For each experiment, we perform five runs and calculate the average of the results. The evaluation metrics include OA (overall accuracy), precision, and the F1 score, which provide a comprehensive assessment of the model’s performance across different aspects. These metrics are widely used for performance evaluation and can be computed using standard formulas, as outlined in [
25]. Since our dataset is evenly distributed, OA is equivalent to the recall value. Therefore, we do not include recall as a separate evaluation metric.
4.2. Impact of Data Characteristics
4.2.1. Impact of Sample Length on Performance
The length of input samples plays a critical role in the blind recognition of convolutional codes, as increasing the sequence length significantly increases both computational complexity and training time. To analyze the impact of sample length on model performance, we extended the dataset described in
Section 3.2 by incorporating samples with lengths ranging from 64 to 512 bits and trained them using the ConvLSTM-TFN model.
The experimental results in
Table 4 demonstrate that the model’s recognition accuracy improves as sample lengths increase. However, beyond a certain threshold, the rate of accuracy improvement diminishes noticeably. As shown in
Figure 4, in the low-SNR range (SNR < 0 dB), longer sequences offer limited advantages, with only marginal improvements found in accuracy compared to shorter sequences. Specifically, 64-bit and 128-bit sequences perform poorly in this region, while the difference in performance between 256-bit and 512-bit sequences is negligible. These findings suggest that, under extreme noise conditions, further increasing sequence length has limited effectiveness in enhancing model performance.
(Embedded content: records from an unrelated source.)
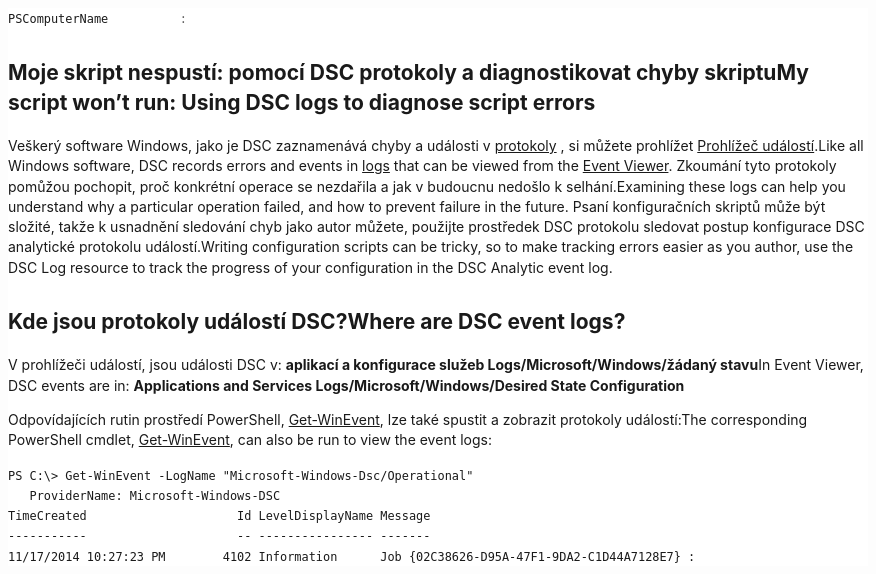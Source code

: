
 ```powershell
PSComputerName          :
```

## <a name="my-script-wont-run-using-dsc-logs-to-diagnose-script-errors"></a><span data-ttu-id="bbc6f-121">Moje skript nespustí: pomocí DSC protokoly a diagnostikovat chyby skriptu</span><span class="sxs-lookup"><span data-stu-id="bbc6f-121">My script won’t run: Using DSC logs to diagnose script errors</span></span>

<span data-ttu-id="bbc6f-122">Veškerý software Windows, jako je DSC zaznamenává chyby a události v [protokoly](https://msdn.microsoft.com/library/windows/desktop/aa363632.aspx) , si můžete prohlížet [Prohlížeč událostí](http://windows.microsoft.com/windows/what-information-event-logs-event-viewer).</span><span class="sxs-lookup"><span data-stu-id="bbc6f-122">Like all Windows software, DSC records errors and events in [logs](https://msdn.microsoft.com/library/windows/desktop/aa363632.aspx) that can be viewed from the [Event Viewer](http://windows.microsoft.com/windows/what-information-event-logs-event-viewer).</span></span> <span data-ttu-id="bbc6f-123">Zkoumání tyto protokoly pomůžou pochopit, proč konkrétní operace se nezdařila a jak v budoucnu nedošlo k selhání.</span><span class="sxs-lookup"><span data-stu-id="bbc6f-123">Examining these logs can help you understand why a particular operation failed, and how to prevent failure in the future.</span></span> <span data-ttu-id="bbc6f-124">Psaní konfiguračních skriptů může být složité, takže k usnadnění sledování chyb jako autor můžete, použijte prostředek DSC protokolu sledovat postup konfigurace DSC analytické protokolu událostí.</span><span class="sxs-lookup"><span data-stu-id="bbc6f-124">Writing configuration scripts can be tricky, so to make tracking errors easier as you author, use the DSC Log resource to track the progress of your configuration in the DSC Analytic event log.</span></span>

## <a name="where-are-dsc-event-logs"></a><span data-ttu-id="bbc6f-125">Kde jsou protokoly událostí DSC?</span><span class="sxs-lookup"><span data-stu-id="bbc6f-125">Where are DSC event logs?</span></span>

<span data-ttu-id="bbc6f-126">V prohlížeči událostí, jsou události DSC v: **aplikací a konfigurace služeb Logs/Microsoft/Windows/žádaný stavu**</span><span class="sxs-lookup"><span data-stu-id="bbc6f-126">In Event Viewer, DSC events are in: **Applications and Services Logs/Microsoft/Windows/Desired State Configuration**</span></span>

<span data-ttu-id="bbc6f-127">Odpovídajících rutin prostředí PowerShell, [Get-WinEvent](https://technet.microsoft.com/library/hh849682.aspx), lze také spustit a zobrazit protokoly událostí:</span><span class="sxs-lookup"><span data-stu-id="bbc6f-127">The corresponding PowerShell cmdlet, [Get-WinEvent](https://technet.microsoft.com/library/hh849682.aspx), can also be run to view the event logs:</span></span>

```
PS C:\> Get-WinEvent -LogName "Microsoft-Windows-Dsc/Operational"
   ProviderName: Microsoft-Windows-DSC
TimeCreated                     Id LevelDisplayName Message                                                                                                  
-----------                     -- ---------------- -------                                                                                                  
11/17/2014 10:27:23 PM        4102 Information      Job {02C38626-D95A-47F1-9DA2-C1D44A7128E7} : 
```
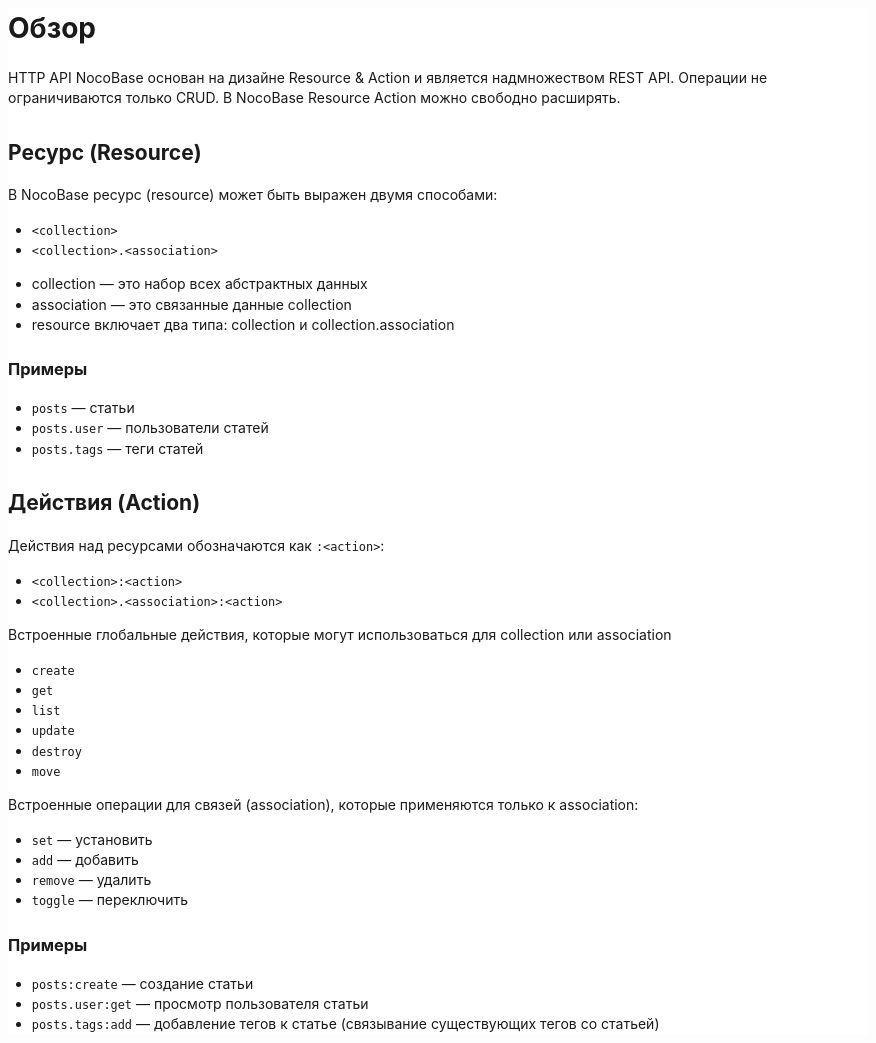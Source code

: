 # Обзор

HTTP API NocoBase основан на дизайне Resource & Action и является надмножеством REST API. Операции не ограничиваются только CRUD. В NocoBase Resource Action можно свободно расширять.

## Ресурс (Resource)

В NocoBase ресурс (resource) может быть выражен двумя способами:

- `<collection>`
- `<collection>.<association>`

<Alert>

- collection — это набор всех абстрактных данных
- association — это связанные данные collection
- resource включает два типа: collection и collection.association

</Alert>

### Примеры

- `posts` — статьи
- `posts.user` — пользователи статей
- `posts.tags` — теги статей

## Действия (Action)

Действия над ресурсами обозначаются как `:<action>`:

- `<collection>:<action>`
- `<collection>.<association>:<action>`

Встроенные глобальные действия, которые могут использоваться для collection или association

- `create`
- `get`
- `list`
- `update`
- `destroy`
- `move`

Встроенные операции для связей (association), которые применяются только к association:

- `set` — установить
- `add` — добавить
- `remove` — удалить
- `toggle` — переключить

### Примеры

- `posts:create` — создание статьи
- `posts.user:get` — просмотр пользователя статьи
- `posts.tags:add` — добавление тегов к статье (связывание существующих тегов со статьей)
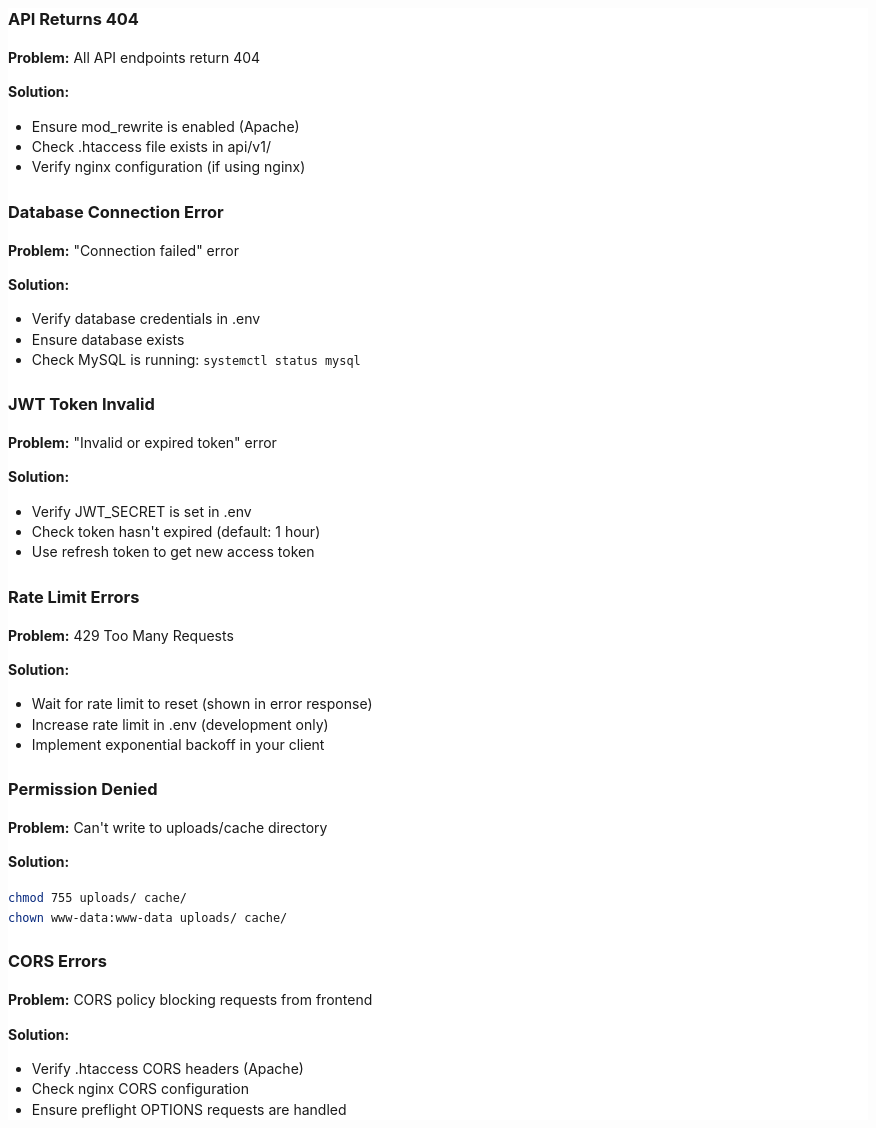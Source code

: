### API Returns 404

**Problem:** All API endpoints return 404

**Solution:**
- Ensure mod_rewrite is enabled (Apache)
- Check .htaccess file exists in api/v1/
- Verify nginx configuration (if using nginx)

### Database Connection Error

**Problem:** "Connection failed" error

**Solution:**
- Verify database credentials in .env
- Ensure database exists
- Check MySQL is running: `systemctl status mysql`

### JWT Token Invalid

**Problem:** "Invalid or expired token" error

**Solution:**
- Verify JWT_SECRET is set in .env
- Check token hasn't expired (default: 1 hour)
- Use refresh token to get new access token

### Rate Limit Errors

**Problem:** 429 Too Many Requests

**Solution:**
- Wait for rate limit to reset (shown in error response)
- Increase rate limit in .env (development only)
- Implement exponential backoff in your client

### Permission Denied

**Problem:** Can't write to uploads/cache directory

**Solution:**
```bash
chmod 755 uploads/ cache/
chown www-data:www-data uploads/ cache/
```

### CORS Errors

**Problem:** CORS policy blocking requests from frontend

**Solution:**
- Verify .htaccess CORS headers (Apache)
- Check nginx CORS configuration
- Ensure preflight OPTIONS requests are handled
In the high-SNR range (SNR > 10 dB), classification accuracy for all sequence lengths converges to near-perfect levels, ultimately approaching 100%. This suggests that, in high-SNR conditions, signal information is sufficient for accurate classification, rendering sequence length variations nearly irrelevant to performance. Notably, the longer sequences of 512 bits exhibit slightly lower performance than shorter sequences in high-SNR conditions, likely due to increased model complexity and redundant information.
Overall, the results indicate that extending sequence length does not consistently result in significant improvements in classification accuracy, especially in low- and moderate-SNR ranges. Although longer sequences provide additional information, their effectiveness may be limited by the presence of noise and the model’s processing capability. Moreover, longer sequences considerably augment computational complexity and training time, imposing greater demands on model design and resource consumption. Considering the trade-off between classification performance and computational cost, we select 256-bit sequences as the primary training samples to strike a balance between efficiency and effectiveness.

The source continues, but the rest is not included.